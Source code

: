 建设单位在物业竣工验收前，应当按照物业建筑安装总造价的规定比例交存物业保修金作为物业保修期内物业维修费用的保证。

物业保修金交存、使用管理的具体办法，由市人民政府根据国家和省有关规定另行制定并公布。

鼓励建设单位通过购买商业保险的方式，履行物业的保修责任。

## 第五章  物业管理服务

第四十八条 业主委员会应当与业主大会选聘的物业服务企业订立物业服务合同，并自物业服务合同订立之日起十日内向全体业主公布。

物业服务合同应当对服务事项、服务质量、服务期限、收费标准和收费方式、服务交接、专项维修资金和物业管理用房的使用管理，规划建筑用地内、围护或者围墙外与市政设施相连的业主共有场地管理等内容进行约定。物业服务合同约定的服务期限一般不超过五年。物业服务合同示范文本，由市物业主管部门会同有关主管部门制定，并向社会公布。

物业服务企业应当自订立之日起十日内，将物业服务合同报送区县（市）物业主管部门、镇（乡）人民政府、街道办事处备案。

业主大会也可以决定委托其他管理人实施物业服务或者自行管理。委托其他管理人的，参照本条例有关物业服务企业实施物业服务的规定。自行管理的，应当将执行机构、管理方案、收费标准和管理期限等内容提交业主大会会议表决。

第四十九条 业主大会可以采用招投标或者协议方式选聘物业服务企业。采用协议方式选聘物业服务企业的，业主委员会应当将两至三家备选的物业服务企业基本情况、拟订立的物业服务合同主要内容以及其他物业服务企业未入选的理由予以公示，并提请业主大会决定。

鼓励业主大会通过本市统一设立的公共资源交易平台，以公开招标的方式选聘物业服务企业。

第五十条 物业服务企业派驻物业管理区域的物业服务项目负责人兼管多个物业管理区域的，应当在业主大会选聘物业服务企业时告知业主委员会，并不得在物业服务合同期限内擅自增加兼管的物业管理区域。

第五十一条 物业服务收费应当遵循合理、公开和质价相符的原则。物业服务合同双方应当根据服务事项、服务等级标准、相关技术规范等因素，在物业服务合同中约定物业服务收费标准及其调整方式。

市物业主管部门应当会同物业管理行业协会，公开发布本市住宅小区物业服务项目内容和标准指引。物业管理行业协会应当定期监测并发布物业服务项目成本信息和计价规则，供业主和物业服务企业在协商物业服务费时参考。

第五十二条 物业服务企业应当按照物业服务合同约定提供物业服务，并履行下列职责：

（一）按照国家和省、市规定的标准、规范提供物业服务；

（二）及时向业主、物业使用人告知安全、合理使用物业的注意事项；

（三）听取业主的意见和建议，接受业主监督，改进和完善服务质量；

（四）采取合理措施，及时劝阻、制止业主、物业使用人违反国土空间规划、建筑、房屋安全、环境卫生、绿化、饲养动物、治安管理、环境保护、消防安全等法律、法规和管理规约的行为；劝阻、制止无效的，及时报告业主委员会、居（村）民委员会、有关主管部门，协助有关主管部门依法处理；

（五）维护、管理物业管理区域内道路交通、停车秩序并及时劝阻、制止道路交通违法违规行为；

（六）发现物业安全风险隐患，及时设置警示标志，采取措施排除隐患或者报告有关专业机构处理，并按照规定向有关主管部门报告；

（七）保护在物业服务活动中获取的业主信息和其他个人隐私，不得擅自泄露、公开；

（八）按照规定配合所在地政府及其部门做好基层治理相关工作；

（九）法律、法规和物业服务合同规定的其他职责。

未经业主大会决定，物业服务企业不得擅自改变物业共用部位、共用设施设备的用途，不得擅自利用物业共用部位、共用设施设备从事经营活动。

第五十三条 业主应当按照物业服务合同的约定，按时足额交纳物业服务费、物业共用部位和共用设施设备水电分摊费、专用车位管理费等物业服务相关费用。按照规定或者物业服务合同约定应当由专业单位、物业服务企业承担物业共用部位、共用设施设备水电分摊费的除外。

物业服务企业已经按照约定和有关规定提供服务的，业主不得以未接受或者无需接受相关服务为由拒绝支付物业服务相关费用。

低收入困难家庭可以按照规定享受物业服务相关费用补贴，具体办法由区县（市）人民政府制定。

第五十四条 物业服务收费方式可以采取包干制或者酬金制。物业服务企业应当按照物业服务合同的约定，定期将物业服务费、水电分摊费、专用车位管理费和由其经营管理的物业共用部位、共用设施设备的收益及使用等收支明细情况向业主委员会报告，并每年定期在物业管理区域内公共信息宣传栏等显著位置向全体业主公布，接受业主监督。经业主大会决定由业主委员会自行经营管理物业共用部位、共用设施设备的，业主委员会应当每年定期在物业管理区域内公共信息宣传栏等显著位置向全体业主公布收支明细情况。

--------------------------------------------------

== Your assignment ==
Could the entire listing be repeated exactly as written?

== Answer space ==
Source code

: 建设单位在物业竣工验收前，应当按照物业建筑安装总造价的规定比例交存物业保修金作为物业保修期内物业维修费用的保证。

物业保修金交存、使用管理的具体办法，由市人民政府根据国家和省有关规定另行制定并公布。

鼓励建设单位通过购买商业保险的方式，履行物业的保修责任。

## 第五章  物业管理服务

第四十八条 业主委员会应当与业主大会选聘的物业服务企业订立物业服务合同，并自物业服务合同订立之日起十日内向全体业主公布。

物业服务合同应当对服务事项、服务质量、服务期限、收费标准和收费方式、服务交接、专项维修资金和物业管理用房的使用管理，规划建筑用地内、围护或者围墙外与市政设施相连的业主共有场地管理等内容进行约定。物业服务合同约定的服务期限一般不超过五年。物业服务合同示范文本，由市物业主管部门会同有关主管部门制定，并向社会公布。

物业服务企业应当自订立之日起十日内，将物业服务合同报送区县（市）物业主管部门、镇（乡）人民政府、街道办事处备案。

业主大会也可以决定委托其他管理人实施物业服务或者自行管理。委托其他管理人的，参照本条例有关物业服务企业实施物业服务的规定。自行管理的，应当将执行机构、管理方案、收费标准和管理期限等内容提交业主大会会议表决。

第四十九条 业主大会可以采用招投标或者协议方式选聘物业服务企业。采用协议方式选聘物业服务企业的，业主委员会应当将两至三家备选的物业服务企业基本情况、拟订立的物业服务合同主要内容以及其他物业服务企业未入选的理由予以公示，并提请业主大会决定。

鼓励业主大会通过本市统一设立的公共资源交易平台，以公开招标的方式选聘物业服务企业。

第五十条 物业服务企业派驻物业管理区域的物业服务项目负责人兼管多个物业管理区域的，应当在业主大会选聘物业服务企业时告知业主委员会，并不得在物业服务合同期限内擅自增加兼管的物业管理区域。

第五十一条 物业服务收费应当遵循合理、公开和质价相符的原则。物业服务合同双方应当根据服务事项、服务等级标准、相关技术规范等因素，在物业服务合同中约定物业服务收费标准及其调整方式。

市物业主管部门应当会同物业管理行业协会，公开发布本市住宅小区物业服务项目内容和标准指引。物业管理行业协会应当定期监测并发布物业服务项目成本信息和计价规则，供业主和物业服务企业在协商物业服务费时参考。

第五十二条 物业服务企业应当按照物业服务合同约定提供物业服务，并履行下列职责：

（一）按照国家和省、市规定的标准、规范提供物业服务；

（二）及时向业主、物业使用人告知安全、合理使用物业的注意事项；

（三）听取业主的意见和建议，接受业主监督，改进和完善服务质量；

（四）采取合理措施，及时劝阻、制止业主、物业使用人违反国土空间规划、建筑、房屋安全、环境卫生、绿化、饲养动物、治安管理、环境保护、消防安全等法律、法规和管理规约的行为；劝阻、制止无效的，及时报告业主委员会、居（村）民委员会、有关主管部门，协助有关主管部门依法处理；

（五）维护、管理物业管理区域内道路交通、停车秩序并及时劝阻、制止道路交通违法违规行为；

（六）发现物业安全风险隐患，及时设置警示标志，采取措施排除隐患或者报告有关专业机构处理，并按照规定向有关主管部门报告；

（七）保护在物业服务活动中获取的业主信息和其他个人隐私，不得擅自泄露、公开；

（八）按照规定配合所在地政府及其部门做好基层治理相关工作；

（九）法律、法规和物业服务合同规定的其他职责。

未经业主大会决定，物业服务企业不得擅自改变物业共用部位、共用设施设备的用途，不得擅自利用物业共用部位、共用设施设备从事经营活动。

第五十三条 业主应当按照物业服务合同的约定，按时足额交纳物业服务费、物业共用部位和共用设施设备水电分摊费、专用车位管理费等物业服务相关费用。按照规定或者物业服务合同约定应当由专业单位、物业服务企业承担物业共用部位、共用设施设备水电分摊费的除外。

物业服务企业已经按照约定和有关规定提供服务的，业主不得以未接受或者无需接受相关服务为由拒绝支付物业服务相关费用。

低收入困难家庭可以按照规定享受物业服务相关费用补贴，具体办法由区县（市）人民政府制定。

第五十四条 物业服务收费方式可以采取包干制或者酬金制。物业服务企业应当按照物业服务合同的约定，定期将物业服务费、水电分摊费、专用车位管理费和由其经营管理的物业共用部位、共用设施设备的收益及使用等收支明细情况向业主委员会报告，并每年定期在物业管理区域内公共信息宣传栏等显著位置向全体业主公布，接受业主监督。经业主大会决定由业主委员会自行经营管理物业共用部位、共用设施设备的，业主委员会应当每年定期在物业管理区域内公共信息宣传栏等显著位置向全体业主公布收支明细情况。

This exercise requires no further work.